- MacBook Pro (15-inch, 2016)
- macOS High Sierra 10.13.6(17G65)
- GeForce GTX 1080 (外付VGA BOX GV-N1080IXEB-8GD)
- NVIDIA web Driver 387.
- CUDA Driver 410.130
- Xcode 8.3.2
- python 3.6.6/2.7.15 (pyenv, pyenv-virtualenv)
- CUDA Toolkit 10.0
- cuDNN v7.3.1 (Sept 28, 2018), for CUDA 10.0
- NCCL 2.3.5
[ 環境セットアップ ]
- [ install Homebrew ]
- /usr/bin/ruby -e "$(curl -fsSL https://raw.githubusercontent.com/Homebrew/install/master/install)"
- [ install pyenv, pyenv-virtualenv ]
- brew install pyenv
- brew install pyenv-virtualenv
- [ install python 3.6.6 ]
- pyenv install 3.6.6
- pyenv virtualenv 3.6.6 tensorflow_python366
- pyenv activate tensorflow_python366
- pip install で、必要なモジュールをインストール
ネイティブの場合は、インストールで、適宜 sudo の使用。
- [ download Tensorflow source code ]
- git clone https://github.com/tensorflow/tensorflow
- cd ./tensorflow
- git checkout r1.10 (r.1.11 でも同様の手順でbuildできました。
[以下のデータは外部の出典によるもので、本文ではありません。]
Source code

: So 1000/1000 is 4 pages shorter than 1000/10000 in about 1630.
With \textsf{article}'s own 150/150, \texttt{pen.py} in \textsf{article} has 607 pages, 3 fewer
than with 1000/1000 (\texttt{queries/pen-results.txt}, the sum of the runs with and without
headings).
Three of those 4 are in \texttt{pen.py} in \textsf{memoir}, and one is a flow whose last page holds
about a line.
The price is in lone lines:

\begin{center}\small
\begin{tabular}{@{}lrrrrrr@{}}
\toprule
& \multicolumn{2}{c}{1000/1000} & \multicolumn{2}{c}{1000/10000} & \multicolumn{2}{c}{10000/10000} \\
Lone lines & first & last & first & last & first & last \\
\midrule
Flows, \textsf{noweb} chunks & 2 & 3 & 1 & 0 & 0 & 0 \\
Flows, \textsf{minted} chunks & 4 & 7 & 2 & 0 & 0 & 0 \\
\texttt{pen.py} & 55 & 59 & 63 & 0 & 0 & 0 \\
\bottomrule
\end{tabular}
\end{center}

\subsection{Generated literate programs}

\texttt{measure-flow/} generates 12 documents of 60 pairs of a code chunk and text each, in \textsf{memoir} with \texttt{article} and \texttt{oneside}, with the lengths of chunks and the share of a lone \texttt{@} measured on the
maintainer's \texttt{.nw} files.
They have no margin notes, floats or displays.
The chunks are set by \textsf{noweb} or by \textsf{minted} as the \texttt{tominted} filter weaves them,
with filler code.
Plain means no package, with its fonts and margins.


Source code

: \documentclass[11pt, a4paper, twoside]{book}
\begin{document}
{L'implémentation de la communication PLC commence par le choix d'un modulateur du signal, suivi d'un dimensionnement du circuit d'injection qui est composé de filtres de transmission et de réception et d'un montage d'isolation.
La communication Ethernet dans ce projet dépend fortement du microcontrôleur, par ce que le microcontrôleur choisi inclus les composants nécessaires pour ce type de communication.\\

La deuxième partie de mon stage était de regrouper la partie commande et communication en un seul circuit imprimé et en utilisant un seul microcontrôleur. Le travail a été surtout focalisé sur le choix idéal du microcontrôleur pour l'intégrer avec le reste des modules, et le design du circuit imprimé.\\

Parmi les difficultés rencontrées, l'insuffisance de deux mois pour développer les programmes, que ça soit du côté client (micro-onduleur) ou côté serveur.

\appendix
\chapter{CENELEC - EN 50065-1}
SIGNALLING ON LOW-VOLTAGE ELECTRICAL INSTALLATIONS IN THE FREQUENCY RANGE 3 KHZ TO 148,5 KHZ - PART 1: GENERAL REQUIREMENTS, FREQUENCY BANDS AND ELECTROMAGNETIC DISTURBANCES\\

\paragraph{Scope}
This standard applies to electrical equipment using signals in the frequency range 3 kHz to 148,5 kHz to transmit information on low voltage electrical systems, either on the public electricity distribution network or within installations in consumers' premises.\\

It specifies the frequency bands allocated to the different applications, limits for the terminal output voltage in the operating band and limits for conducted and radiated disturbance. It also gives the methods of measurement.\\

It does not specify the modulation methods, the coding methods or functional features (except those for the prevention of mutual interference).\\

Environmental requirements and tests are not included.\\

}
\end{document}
)
- この時点で、tensorflow cifar10 が動作可能なことを確認しておく。
- [ CUDA Toolkit 10.0 Download & install ]
- [ Download cuDNN v7.3.1 (Sept 28, 2018), for CUDA 10.0 ]
- cuDNN v7.3.1 Library for OSX
- https://developer.nvidia.com/rdp/cudnn-download
- tar xvf cudnn-10.0-osx-x64-v7.3.1.20.tar (cd ~/Downloads)
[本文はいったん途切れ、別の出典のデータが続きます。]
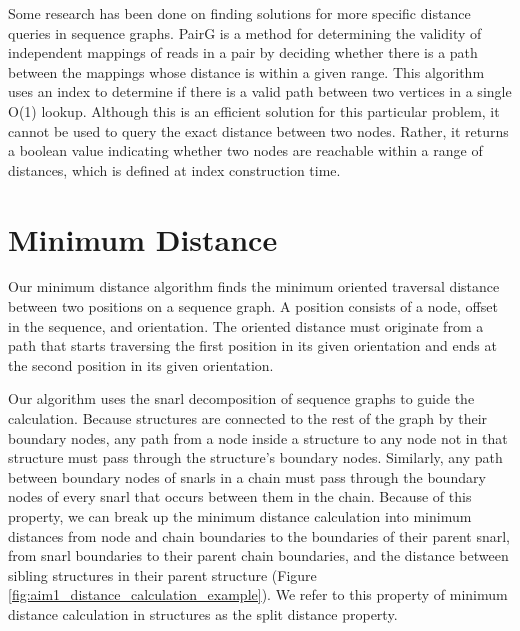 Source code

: \documentclass[11pt]{ucscthesis}
\begin{document}
Some research has been done on finding solutions for more specific distance queries in sequence graphs.
PairG \cite{jain_validating_2019} is a method for determining the validity of independent mappings of reads in a pair by deciding whether there is a path between the mappings whose distance is within a given range.
This algorithm uses an index to determine if there is a valid path between two vertices in a single O(1) lookup.
Although this is an efficient solution for this particular problem, it cannot be used to query the exact distance between two nodes.
Rather, it returns a boolean value indicating whether two nodes are reachable within a range of distances, which is defined at index construction time.

\section {Minimum Distance}

Our minimum distance algorithm finds the minimum oriented traversal distance between two positions on a sequence graph. 
A position consists of a node, offset in the sequence, and orientation.
The oriented distance must originate from a path that starts traversing the first position in its given orientation and ends at the second position in its given orientation.


Our algorithm uses the snarl decomposition of sequence graphs to guide the calculation.
Because structures are connected to the rest of the graph by their boundary nodes, any path from a node inside a structure to any node not in that structure must pass through the structure's boundary nodes.
Similarly, any path between boundary nodes of snarls in a chain must pass through the boundary nodes of every snarl that occurs between them in the chain.
Because of this property, we can break up the minimum distance calculation into minimum distances from node and chain boundaries to the boundaries of their parent snarl, from snarl boundaries to their parent chain boundaries, and the distance between sibling structures in their parent structure (Figure \ref{fig:aim1_distance_calculation_example}).
We refer to this property of minimum distance calculation in structures as the split distance property.
\end{document}
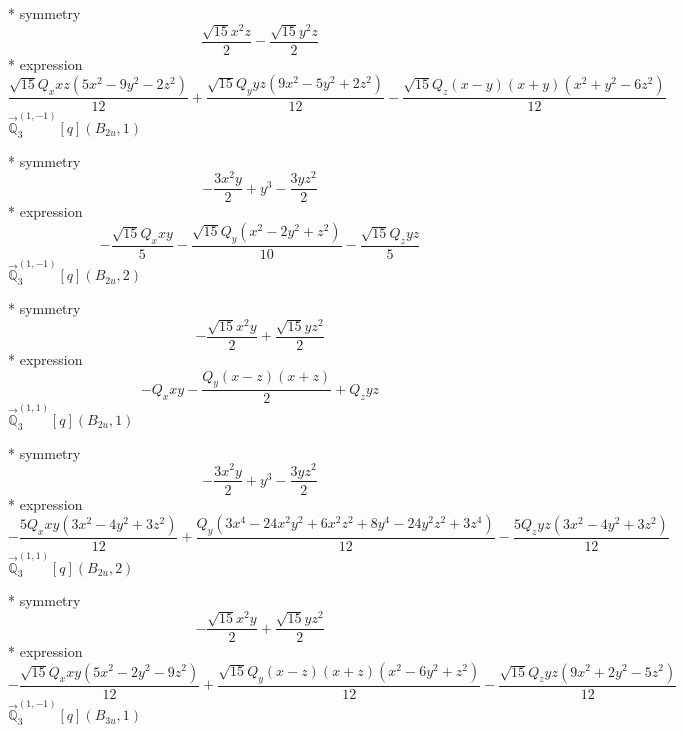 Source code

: \documentclass[fleqn,8pt]{jsarticle}
\begin{document}
\noindent\quad ** symmetry
\begin{dmath*}
\frac{\sqrt{15} x^{2} z}{2} - \frac{\sqrt{15} y^{2} z}{2}
\end{dmath*}
\noindent\quad ** expression
\begin{dmath*}
\frac{\sqrt{15} Q_{x} x z \left(5 x^{2} - 9 y^{2} - 2 z^{2}\right)}{12} + \frac{\sqrt{15} Q_{y} y z \left(9 x^{2} - 5 y^{2} + 2 z^{2}\right)}{12} - \frac{\sqrt{15} Q_{z} \left(x - y\right) \left(x + y\right) \left(x^{2} + y^{2} - 6 z^{2}\right)}{12}
\end{dmath*}
\noindent\quad $\vec{\mathbb{Q}}_{3}^{(1,-1)}[q](B_{2u},1)$

\noindent\quad ** symmetry
\begin{dmath*}
- \frac{3 x^{2} y}{2} + y^{3} - \frac{3 y z^{2}}{2}
\end{dmath*}
\noindent\quad ** expression
\begin{dmath*}
- \frac{\sqrt{15} Q_{x} x y}{5} - \frac{\sqrt{15} Q_{y} \left(x^{2} - 2 y^{2} + z^{2}\right)}{10} - \frac{\sqrt{15} Q_{z} y z}{5}
\end{dmath*}
\noindent\quad $\vec{\mathbb{Q}}_{3}^{(1,-1)}[q](B_{2u},2)$

\noindent\quad ** symmetry
\begin{dmath*}
- \frac{\sqrt{15} x^{2} y}{2} + \frac{\sqrt{15} y z^{2}}{2}
\end{dmath*}
\noindent\quad ** expression
\begin{dmath*}
- Q_{x} x y - \frac{Q_{y} \left(x - z\right) \left(x + z\right)}{2} + Q_{z} y z
\end{dmath*}
\noindent\quad $\vec{\mathbb{Q}}_{3}^{(1,1)}[q](B_{2u},1)$

\noindent\quad ** symmetry
\begin{dmath*}
- \frac{3 x^{2} y}{2} + y^{3} - \frac{3 y z^{2}}{2}
\end{dmath*}
\noindent\quad ** expression
\begin{dmath*}
- \frac{5 Q_{x} x y \left(3 x^{2} - 4 y^{2} + 3 z^{2}\right)}{12} + \frac{Q_{y} \left(3 x^{4} - 24 x^{2} y^{2} + 6 x^{2} z^{2} + 8 y^{4} - 24 y^{2} z^{2} + 3 z^{4}\right)}{12} - \frac{5 Q_{z} y z \left(3 x^{2} - 4 y^{2} + 3 z^{2}\right)}{12}
\end{dmath*}
\noindent\quad $\vec{\mathbb{Q}}_{3}^{(1,1)}[q](B_{2u},2)$

\noindent\quad ** symmetry
\begin{dmath*}
- \frac{\sqrt{15} x^{2} y}{2} + \frac{\sqrt{15} y z^{2}}{2}
\end{dmath*}
\noindent\quad ** expression
\begin{dmath*}
- \frac{\sqrt{15} Q_{x} x y \left(5 x^{2} - 2 y^{2} - 9 z^{2}\right)}{12} + \frac{\sqrt{15} Q_{y} \left(x - z\right) \left(x + z\right) \left(x^{2} - 6 y^{2} + z^{2}\right)}{12} - \frac{\sqrt{15} Q_{z} y z \left(9 x^{2} + 2 y^{2} - 5 z^{2}\right)}{12}
\end{dmath*}
\noindent\quad $\vec{\mathbb{Q}}_{3}^{(1,-1)}[q](B_{3u},1)$
\end{document}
- sudo cp cuda/include/cudnn.h /usr/local/cuda/include/
- sudo cp cuda/lib/libcudnn* /usr/local/cuda/lib/
- sudo chmod a+r /usr/local/cuda/include/cudnn.h /usr/local/cuda/lib/libcudnn*
- [ Download NCCL v2.3.5, for CUDA 10.0, Sept 25, 2018 ]
- https://developer.nvidia.com/nccl/nccl-download
- NCCL 2.3.5 O/S agnostic and CUDA 10.0
- tar xvf nccl_2.3.5-2+cuda10.0_x86_64.txz (cd ~/Downloads)
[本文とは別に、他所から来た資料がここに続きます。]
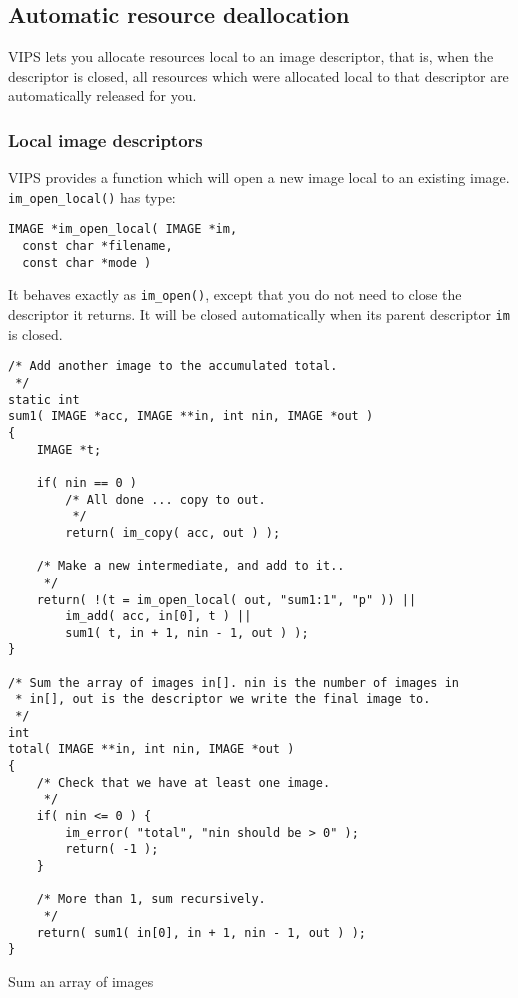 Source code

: \subsection{Automatic resource deallocation}

VIPS lets you allocate resources local to an image descriptor, that is,
when the descriptor is closed, all resources which were allocated local to
that descriptor are automatically released for you.

\subsubsection{Local image descriptors}

VIPS provides a function which will open a new image local to
an existing image. \verb+im_open_local()+ has type:

\begin{verbatim}
IMAGE *im_open_local( IMAGE *im, 
  const char *filename, 
  const char *mode )
\end{verbatim}

It behaves exactly as \verb+im_open()+, except that you do not need to close
the descriptor it returns. It will be closed automatically when its parent
descriptor \verb+im+ is closed. 

\begin{fig2}
\begin{verbatim}
/* Add another image to the accumulated total.
 */
static int
sum1( IMAGE *acc, IMAGE **in, int nin, IMAGE *out )
{
    IMAGE *t;

    if( nin == 0 )
        /* All done ... copy to out.
         */
        return( im_copy( acc, out ) );

    /* Make a new intermediate, and add to it..
     */
    return( !(t = im_open_local( out, "sum1:1", "p" )) || 
        im_add( acc, in[0], t ) || 
        sum1( t, in + 1, nin - 1, out ) );
}

/* Sum the array of images in[]. nin is the number of images in
 * in[], out is the descriptor we write the final image to.
 */
int
total( IMAGE **in, int nin, IMAGE *out )
{
    /* Check that we have at least one image.
     */
    if( nin <= 0 ) {
        im_error( "total", "nin should be > 0" );
        return( -1 );
    }

    /* More than 1, sum recursively.
     */
    return( sum1( in[0], in + 1, nin - 1, out ) );
}
\end{verbatim}
\caption{Sum an array of images}
\label{fg:addemup}
\end{fig2}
- cd nccl_2.3.5-2+cuda10.0_x86_64/lib
- sudo mv * /Developer/NVIDIA/CUDA-10.0/lib/
- cd nccl_2.3.5-2+cuda10.0_x86_64/include
- sudo mv nccl.h /Developer/NVIDIA/CUDA-10.0/include/
- cd tensorflow/third_party/nccl/
- ln -s /Developer/NVIDIA/CUDA-10.0/include/nccl.h
- 注)third_party/nccl/nccl_configure.bzl に下記のようにあるが、設定するとlibが見つからずエラーになる
`nccl_configure` depends on the following environment variables:
* `TF_NCCL_VERSION`: The NCCL version.
* `NCCL_INSTALL_PATH`: The installation path of the NCCL library.
- [ Command Line Tools for Xcode 8.3.2 ]
- https://developer.apple.com/download/more/
- CommandLineToolsforXcode8.3.2.dmg
code 修正
特定のファイルの __align__(sizeof(T))の記述を削除
- tensorflow/core/kernels/depthwise_conv_op_gpu.cu.cc
- tensorflow/core/kernels/split_lib_gpu.cu.cc
- tensorflow/core/kernels/concat_lib_gpu_impl.cu.cc
linkopts = [“-lgomp”]を削除
- tensorflow/third_party/gpus/cuda/BUILD.tpl
constexpr Variant() noexcept = default; // "constexpr" を削除
- tensorflow/core/framework/variant.h
export PYENV_ROOT="$HOME/.pyenv"
export PATH="$PYENV_ROOT/bin:$PATH"
eval "$(pyenv init -)"
eval "$(pyenv virtualenv-init -)"
export CUDA_HOME=/usr/local/cuda
export DYLD_LIBRARY_PATH=/usr/local/cuda/lib:/usr/local/cuda/extras/CUPTI/lib:/Developer/NVIDIA/CUDA-10.0/lib
export PATH=/Developer/NVIDIA/CUDA-10.0/bin${PATH:+:${PATH}}
configure & build
- SIPの無効化
- ./configure
Do you wish to build TensorFlow with CUDA support? [y/N]: Y
CUDA support will be enabled for TensorFlow.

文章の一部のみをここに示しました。